* [BRIEF] Word for word, return every record.

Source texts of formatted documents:
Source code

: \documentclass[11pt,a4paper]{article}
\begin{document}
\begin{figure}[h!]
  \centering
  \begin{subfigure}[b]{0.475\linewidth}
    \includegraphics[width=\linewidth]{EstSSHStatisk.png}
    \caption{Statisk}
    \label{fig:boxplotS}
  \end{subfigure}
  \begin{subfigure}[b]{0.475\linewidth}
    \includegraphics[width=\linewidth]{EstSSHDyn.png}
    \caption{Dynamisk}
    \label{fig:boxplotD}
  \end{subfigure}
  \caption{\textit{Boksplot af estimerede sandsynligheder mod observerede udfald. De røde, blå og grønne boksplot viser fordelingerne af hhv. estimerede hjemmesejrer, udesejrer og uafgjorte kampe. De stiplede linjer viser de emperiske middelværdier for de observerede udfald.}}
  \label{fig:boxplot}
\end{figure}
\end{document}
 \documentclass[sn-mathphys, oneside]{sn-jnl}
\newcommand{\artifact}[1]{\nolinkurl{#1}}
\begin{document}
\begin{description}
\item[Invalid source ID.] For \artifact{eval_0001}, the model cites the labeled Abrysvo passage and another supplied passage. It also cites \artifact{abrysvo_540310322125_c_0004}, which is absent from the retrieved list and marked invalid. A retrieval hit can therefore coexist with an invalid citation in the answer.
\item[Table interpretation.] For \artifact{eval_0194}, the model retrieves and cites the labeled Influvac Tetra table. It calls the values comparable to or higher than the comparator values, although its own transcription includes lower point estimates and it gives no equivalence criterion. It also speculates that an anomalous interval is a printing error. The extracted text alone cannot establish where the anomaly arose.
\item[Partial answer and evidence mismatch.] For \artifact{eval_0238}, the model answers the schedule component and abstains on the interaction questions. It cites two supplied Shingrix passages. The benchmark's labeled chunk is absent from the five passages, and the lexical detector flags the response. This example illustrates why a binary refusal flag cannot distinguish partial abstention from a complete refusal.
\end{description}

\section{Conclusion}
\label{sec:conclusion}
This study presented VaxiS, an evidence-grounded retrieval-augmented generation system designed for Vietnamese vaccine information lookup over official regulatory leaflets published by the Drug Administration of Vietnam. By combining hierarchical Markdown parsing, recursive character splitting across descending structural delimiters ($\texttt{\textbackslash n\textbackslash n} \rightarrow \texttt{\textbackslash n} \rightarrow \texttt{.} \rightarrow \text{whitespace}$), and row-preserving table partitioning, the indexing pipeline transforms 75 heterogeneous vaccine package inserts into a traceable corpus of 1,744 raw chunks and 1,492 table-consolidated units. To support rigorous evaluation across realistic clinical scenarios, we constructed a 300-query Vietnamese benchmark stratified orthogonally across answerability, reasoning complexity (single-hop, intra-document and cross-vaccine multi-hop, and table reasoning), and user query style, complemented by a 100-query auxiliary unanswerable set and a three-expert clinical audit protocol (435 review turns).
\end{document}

* [RESPONSE]
Source code

: \documentclass[11pt,a4paper]{article}
\begin{document}
\begin{figure}[h!]
  \centering
  \begin{subfigure}[b]{0.475\linewidth}
    \includegraphics[width=\linewidth]{EstSSHStatisk.png}
    \caption{Statisk}
    \label{fig:boxplotS}
  \end{subfigure}
  \begin{subfigure}[b]{0.475\linewidth}
    \includegraphics[width=\linewidth]{EstSSHDyn.png}
    \caption{Dynamisk}
    \label{fig:boxplotD}
  \end{subfigure}
  \caption{\textit{Boksplot af estimerede sandsynligheder mod observerede udfald. De røde, blå og grønne boksplot viser fordelingerne af hhv. estimerede hjemmesejrer, udesejrer og uafgjorte kampe. De stiplede linjer viser de emperiske middelværdier for de observerede udfald.}}
  \label{fig:boxplot}
\end{figure}
\end{document}
 \documentclass[sn-mathphys, oneside]{sn-jnl}
\newcommand{\artifact}[1]{\nolinkurl{#1}}
\begin{document}
\begin{description}
\item[Invalid source ID.] For \artifact{eval_0001}, the model cites the labeled Abrysvo passage and another supplied passage. It also cites \artifact{abrysvo_540310322125_c_0004}, which is absent from the retrieved list and marked invalid. A retrieval hit can therefore coexist with an invalid citation in the answer.
\item[Table interpretation.] For \artifact{eval_0194}, the model retrieves and cites the labeled Influvac Tetra table. It calls the values comparable to or higher than the comparator values, although its own transcription includes lower point estimates and it gives no equivalence criterion. It also speculates that an anomalous interval is a printing error. The extracted text alone cannot establish where the anomaly arose.
\item[Partial answer and evidence mismatch.] For \artifact{eval_0238}, the model answers the schedule component and abstains on the interaction questions. It cites two supplied Shingrix passages. The benchmark's labeled chunk is absent from the five passages, and the lexical detector flags the response. This example illustrates why a binary refusal flag cannot distinguish partial abstention from a complete refusal.
\end{description}

\section{Conclusion}
\label{sec:conclusion}
This study presented VaxiS, an evidence-grounded retrieval-augmented generation system designed for Vietnamese vaccine information lookup over official regulatory leaflets published by the Drug Administration of Vietnam. By combining hierarchical Markdown parsing, recursive character splitting across descending structural delimiters ($\texttt{\textbackslash n\textbackslash n} \rightarrow \texttt{\textbackslash n} \rightarrow \texttt{.} \rightarrow \text{whitespace}$), and row-preserving table partitioning, the indexing pipeline transforms 75 heterogeneous vaccine package inserts into a traceable corpus of 1,744 raw chunks and 1,492 table-consolidated units. To support rigorous evaluation across realistic clinical scenarios, we constructed a 300-query Vietnamese benchmark stratified orthogonally across answerability, reasoning complexity (single-hop, intra-document and cross-vaccine multi-hop, and table reasoning), and user query style, complemented by a 100-query auxiliary unanswerable set and a three-expert clinical audit protocol (435 review turns).
\end{document}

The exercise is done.